The difference this time than my other 9000 attempts is that I’m actually GOING. I am a professional at buying Boot Camp class Groupons and 60 day memberships through Living Social deals and never using them. Seriously, I may as well have flushed those dollars right down the toilet. I would tell myself as I ate my BLT in front of the computer how awesome it was going to be, I was going to do Boot Camp for a month and be totally ripped. Click. Purchase.
Now, I guess all this being sober business has finally gotten the best of me and it’s time to transfer my addiction elsewhere. I figured the gym would be a great place, and I was right.
Here’s the thing, I’ll let you in on a little secret…come close…as alcoholics and addicts we are really addicted to one thing, and that’s more.

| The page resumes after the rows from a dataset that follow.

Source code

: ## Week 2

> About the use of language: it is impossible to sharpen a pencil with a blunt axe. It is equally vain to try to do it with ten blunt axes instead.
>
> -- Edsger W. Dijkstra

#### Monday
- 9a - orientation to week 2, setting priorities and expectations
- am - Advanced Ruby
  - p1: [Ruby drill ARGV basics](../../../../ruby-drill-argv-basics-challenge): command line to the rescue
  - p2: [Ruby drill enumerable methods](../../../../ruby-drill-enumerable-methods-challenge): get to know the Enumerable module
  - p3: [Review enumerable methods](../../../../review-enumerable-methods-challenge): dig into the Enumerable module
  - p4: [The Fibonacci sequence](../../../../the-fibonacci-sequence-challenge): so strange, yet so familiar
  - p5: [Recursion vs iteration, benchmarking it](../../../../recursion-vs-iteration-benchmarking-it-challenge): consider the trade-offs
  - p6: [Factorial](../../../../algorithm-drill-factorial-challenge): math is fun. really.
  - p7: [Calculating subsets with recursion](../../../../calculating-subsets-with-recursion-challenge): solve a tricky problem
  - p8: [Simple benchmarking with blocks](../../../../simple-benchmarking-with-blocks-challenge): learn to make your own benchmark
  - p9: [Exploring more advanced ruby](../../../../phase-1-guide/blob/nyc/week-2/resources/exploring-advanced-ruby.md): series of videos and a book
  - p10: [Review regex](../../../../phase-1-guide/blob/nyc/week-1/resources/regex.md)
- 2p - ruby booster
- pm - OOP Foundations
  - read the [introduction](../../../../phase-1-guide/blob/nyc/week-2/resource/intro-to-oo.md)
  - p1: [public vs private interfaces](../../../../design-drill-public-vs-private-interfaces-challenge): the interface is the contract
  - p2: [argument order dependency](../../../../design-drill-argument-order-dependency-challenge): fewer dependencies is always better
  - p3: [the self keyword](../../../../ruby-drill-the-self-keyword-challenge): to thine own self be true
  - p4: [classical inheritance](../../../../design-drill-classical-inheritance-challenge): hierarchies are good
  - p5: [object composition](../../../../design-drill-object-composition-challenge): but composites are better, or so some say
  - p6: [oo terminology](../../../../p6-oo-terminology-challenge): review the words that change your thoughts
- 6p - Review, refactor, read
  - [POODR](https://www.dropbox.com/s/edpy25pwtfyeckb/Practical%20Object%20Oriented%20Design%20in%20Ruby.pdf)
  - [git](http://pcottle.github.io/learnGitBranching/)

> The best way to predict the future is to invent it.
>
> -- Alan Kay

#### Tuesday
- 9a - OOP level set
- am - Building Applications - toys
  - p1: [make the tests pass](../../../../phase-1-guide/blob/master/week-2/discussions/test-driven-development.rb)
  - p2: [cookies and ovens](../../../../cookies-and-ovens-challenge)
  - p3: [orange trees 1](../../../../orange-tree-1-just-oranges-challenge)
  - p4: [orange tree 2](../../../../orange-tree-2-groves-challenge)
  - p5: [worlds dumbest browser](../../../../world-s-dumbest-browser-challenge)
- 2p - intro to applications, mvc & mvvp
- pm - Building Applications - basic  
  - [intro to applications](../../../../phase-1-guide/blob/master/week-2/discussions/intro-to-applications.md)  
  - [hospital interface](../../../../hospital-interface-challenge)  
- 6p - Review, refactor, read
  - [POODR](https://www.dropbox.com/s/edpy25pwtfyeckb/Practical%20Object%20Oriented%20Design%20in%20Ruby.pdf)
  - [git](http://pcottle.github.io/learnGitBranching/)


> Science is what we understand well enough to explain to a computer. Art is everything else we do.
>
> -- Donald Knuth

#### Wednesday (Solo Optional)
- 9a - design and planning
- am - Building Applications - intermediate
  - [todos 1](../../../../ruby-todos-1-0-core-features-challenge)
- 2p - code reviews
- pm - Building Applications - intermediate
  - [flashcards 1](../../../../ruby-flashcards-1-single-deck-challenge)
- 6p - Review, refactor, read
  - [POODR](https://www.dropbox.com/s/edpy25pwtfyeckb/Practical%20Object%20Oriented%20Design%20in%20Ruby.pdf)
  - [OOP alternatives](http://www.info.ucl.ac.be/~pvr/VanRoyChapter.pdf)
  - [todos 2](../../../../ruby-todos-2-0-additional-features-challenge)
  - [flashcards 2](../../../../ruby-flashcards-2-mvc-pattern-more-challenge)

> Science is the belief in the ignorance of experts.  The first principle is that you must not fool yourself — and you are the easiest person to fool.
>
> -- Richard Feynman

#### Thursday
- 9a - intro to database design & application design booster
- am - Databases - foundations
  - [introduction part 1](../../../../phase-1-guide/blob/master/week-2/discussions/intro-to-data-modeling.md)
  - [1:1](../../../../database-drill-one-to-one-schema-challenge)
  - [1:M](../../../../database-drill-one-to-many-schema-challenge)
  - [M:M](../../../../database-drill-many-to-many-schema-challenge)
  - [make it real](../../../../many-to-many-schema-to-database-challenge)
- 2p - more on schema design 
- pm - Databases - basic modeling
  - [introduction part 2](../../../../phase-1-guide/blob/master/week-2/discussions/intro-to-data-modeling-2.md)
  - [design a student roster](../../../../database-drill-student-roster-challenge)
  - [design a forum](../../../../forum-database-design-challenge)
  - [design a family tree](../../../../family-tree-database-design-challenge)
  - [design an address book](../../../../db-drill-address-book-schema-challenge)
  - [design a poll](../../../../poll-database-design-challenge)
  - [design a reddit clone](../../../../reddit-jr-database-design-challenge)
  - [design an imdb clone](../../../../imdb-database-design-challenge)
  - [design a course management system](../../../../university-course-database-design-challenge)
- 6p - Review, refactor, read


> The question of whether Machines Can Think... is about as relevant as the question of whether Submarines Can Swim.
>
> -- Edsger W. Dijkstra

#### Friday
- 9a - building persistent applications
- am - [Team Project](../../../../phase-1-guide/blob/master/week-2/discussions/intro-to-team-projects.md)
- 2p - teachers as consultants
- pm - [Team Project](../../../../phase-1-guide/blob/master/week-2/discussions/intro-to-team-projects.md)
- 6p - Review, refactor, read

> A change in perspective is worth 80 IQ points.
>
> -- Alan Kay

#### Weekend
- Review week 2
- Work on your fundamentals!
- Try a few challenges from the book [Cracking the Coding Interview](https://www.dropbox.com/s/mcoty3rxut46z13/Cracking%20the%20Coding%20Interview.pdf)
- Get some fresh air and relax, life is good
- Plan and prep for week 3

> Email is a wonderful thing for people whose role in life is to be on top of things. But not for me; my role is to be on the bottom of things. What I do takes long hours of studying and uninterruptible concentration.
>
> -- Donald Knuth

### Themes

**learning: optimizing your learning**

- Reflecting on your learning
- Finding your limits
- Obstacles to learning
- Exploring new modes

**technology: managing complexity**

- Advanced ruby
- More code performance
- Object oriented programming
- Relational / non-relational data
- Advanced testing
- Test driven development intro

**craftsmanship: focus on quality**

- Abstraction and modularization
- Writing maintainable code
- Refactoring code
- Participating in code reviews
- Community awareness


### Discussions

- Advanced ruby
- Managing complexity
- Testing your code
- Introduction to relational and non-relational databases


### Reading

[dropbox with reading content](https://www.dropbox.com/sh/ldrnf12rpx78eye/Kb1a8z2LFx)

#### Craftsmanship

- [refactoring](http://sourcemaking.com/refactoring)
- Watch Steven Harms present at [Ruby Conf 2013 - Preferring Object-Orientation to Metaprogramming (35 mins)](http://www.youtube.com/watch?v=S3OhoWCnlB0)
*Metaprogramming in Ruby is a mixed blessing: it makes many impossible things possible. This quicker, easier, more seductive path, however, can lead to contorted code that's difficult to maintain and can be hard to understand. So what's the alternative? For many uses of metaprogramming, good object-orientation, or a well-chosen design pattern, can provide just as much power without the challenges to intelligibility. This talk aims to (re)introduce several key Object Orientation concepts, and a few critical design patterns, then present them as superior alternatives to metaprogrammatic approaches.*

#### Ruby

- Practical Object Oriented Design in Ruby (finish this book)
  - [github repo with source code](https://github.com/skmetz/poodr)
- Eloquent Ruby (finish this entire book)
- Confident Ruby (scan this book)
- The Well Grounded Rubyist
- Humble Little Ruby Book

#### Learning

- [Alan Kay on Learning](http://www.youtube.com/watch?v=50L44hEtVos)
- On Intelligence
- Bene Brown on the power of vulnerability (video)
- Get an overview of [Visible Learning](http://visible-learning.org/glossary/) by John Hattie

So, I got myself a trainer and am doing weights and cardio classes 4-5 times a week and it is kicking my ass. I makes all those wonderful brain chemicals come out and play and sing and dance and I really feel fucking awesome after I go, but yes, getting there can still be a bitch of a battle.
But I hate the fucking elliptical, HATE IT. I’d rather get analy raped with a tree branch by Willard Scott than get on that thing. I can do the treadmill for a while but it’s boring as fuck. And there is one thing I hate above all others, and that is running. The only time I ever enjoyed running was if I was chasing a ball playing a sport. If I could hire a group of rapists to chase me I’d probably be a killer runner though. What a great business idea, 1-800-Hire A Rapist : Running Through Fear.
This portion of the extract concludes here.